How Much Should You Worry About Your Competition?

I’m intrigued with Steve Thoeny’s comment earlier this week to my post about market research. Steve quoted Joel Spolsky, Co-founder Stack Exchange, and one of my favorite writers, with this suggestion:

Talk to your customers. Find out what they need. Don’t pay any attention to the competition. They’re not relevant to you.

I love Joel’s (and Steve’s) advice about talking to customers. I couldn’t agree more. That’s right on point and good advice. bait

And I’m intrigued with his take on competition. It reminds me of what Emmett Ramey, founder of Oasis Press, said years ago when we had competing offerings:

The way I see it, we’re standing on a pier, side by side, fishing. I don’t care about the fish sniffing your bait. I’m worried about the ones near mine. And there are plenty of fish for both of us.

That made sense then. We were selling two competing offerings into the same market.
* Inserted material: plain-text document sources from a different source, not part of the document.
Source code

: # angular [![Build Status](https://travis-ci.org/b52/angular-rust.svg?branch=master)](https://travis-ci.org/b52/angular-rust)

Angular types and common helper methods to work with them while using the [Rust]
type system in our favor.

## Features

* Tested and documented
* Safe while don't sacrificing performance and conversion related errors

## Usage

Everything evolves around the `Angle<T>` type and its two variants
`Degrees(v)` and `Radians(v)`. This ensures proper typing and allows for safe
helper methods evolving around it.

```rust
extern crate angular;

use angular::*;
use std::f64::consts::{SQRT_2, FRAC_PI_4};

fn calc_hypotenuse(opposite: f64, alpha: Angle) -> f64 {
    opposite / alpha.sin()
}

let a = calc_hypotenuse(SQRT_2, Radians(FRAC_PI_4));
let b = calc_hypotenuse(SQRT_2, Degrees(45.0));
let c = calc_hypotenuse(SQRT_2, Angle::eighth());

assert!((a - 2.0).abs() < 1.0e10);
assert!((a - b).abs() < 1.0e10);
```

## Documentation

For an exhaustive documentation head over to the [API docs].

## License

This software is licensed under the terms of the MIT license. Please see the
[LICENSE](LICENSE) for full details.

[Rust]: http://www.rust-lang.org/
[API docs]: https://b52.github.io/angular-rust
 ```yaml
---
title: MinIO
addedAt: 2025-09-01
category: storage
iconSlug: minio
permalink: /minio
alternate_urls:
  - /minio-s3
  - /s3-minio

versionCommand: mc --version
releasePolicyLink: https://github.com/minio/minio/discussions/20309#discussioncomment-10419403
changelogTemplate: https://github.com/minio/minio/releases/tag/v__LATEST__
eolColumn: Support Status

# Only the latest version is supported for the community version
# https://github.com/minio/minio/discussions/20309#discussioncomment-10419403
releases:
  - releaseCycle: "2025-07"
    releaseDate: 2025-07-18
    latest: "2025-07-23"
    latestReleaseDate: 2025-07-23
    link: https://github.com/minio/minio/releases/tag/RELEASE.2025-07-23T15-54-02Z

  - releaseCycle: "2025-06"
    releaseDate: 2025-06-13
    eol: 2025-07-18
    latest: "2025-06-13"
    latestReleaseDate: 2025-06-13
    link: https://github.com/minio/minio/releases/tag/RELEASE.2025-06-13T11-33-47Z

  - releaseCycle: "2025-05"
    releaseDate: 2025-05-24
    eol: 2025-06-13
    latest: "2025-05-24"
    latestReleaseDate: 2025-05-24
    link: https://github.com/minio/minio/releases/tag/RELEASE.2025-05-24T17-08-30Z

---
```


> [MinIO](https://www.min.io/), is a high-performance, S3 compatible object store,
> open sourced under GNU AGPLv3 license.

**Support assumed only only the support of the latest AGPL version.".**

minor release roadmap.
On the other hand, watching for competition is like watching what the fish like. If the fish like salmon eggs and you’re fishing with cheese, get the hint. Sometimes looking at competition is like taking a fresh look at your own business.

What do you think?



  • Charles Robinson says:

    In both the software and chef fields I follow this mantra. If someone comes to me and they want a website built I refer them to someone else because that’s not what I do. If they want me to bake gluten-free bread I refer them to someone else because that’s not what I do.

    However if they want a custom application to do address validation with geocodes that hooks into their existing line of business application, I take their requirements and look around at how other people have solved the problem. Sometimes that gives me ideas for providing features that are useful but didn’t come from the client.